# WHAT THE TASK ASKS
Among the following entries, count the lines that contain "tracepoints" and report only the result.

SUPPLIED DATA: Begin

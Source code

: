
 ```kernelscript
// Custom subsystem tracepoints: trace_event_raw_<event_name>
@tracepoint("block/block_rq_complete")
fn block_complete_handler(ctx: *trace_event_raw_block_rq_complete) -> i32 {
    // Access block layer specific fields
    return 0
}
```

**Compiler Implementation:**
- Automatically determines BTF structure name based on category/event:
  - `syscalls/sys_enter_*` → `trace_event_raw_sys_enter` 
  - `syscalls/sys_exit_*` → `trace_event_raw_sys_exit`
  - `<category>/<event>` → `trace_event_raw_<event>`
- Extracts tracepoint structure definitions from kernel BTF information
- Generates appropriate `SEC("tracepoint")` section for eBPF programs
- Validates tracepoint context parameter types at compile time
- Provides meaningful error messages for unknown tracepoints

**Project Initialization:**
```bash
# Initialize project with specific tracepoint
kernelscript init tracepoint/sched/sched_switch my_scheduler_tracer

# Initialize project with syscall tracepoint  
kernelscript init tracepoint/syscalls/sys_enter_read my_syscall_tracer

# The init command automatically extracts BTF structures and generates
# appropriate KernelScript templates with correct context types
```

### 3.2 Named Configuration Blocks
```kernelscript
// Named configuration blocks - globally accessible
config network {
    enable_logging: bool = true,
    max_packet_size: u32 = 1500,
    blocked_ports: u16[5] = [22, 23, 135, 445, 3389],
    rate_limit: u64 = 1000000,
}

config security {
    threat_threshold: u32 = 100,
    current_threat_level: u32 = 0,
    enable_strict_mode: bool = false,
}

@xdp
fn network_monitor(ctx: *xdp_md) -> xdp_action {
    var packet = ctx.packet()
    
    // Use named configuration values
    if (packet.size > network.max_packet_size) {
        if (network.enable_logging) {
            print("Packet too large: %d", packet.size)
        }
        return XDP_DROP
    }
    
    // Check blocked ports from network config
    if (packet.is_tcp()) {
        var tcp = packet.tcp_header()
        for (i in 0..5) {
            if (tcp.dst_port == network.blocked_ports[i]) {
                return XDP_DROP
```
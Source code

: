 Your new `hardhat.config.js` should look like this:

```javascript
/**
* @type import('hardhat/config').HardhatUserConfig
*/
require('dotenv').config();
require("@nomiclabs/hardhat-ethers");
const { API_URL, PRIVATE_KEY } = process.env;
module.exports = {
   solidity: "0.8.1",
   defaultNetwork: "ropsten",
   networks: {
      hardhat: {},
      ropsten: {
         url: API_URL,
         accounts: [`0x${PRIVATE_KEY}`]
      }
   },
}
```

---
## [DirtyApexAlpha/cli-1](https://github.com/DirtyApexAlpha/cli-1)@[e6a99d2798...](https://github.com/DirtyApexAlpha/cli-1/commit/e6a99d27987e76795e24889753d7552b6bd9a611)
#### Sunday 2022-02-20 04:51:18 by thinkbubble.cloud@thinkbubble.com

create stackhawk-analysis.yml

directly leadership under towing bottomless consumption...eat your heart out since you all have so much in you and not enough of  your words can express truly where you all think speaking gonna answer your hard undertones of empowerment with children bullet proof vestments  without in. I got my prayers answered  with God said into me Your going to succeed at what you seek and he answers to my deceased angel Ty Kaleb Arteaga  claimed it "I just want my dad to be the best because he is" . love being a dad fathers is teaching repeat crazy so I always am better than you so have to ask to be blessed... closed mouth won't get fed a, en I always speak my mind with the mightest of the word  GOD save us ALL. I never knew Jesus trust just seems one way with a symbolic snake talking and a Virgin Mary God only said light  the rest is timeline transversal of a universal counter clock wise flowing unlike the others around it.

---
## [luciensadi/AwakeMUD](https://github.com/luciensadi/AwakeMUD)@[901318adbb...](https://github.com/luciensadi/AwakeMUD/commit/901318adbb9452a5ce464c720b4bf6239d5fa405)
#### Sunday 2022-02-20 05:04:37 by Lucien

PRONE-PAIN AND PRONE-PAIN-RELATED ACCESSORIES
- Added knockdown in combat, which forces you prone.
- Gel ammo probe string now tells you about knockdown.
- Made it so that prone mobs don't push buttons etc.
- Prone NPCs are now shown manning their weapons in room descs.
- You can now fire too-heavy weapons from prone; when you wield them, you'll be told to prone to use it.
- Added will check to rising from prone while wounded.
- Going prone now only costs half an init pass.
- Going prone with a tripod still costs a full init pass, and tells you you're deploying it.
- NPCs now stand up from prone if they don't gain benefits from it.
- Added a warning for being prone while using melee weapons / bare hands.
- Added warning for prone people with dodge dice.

SUPPLIED DATA: End

# EXERCISE ANSWER
2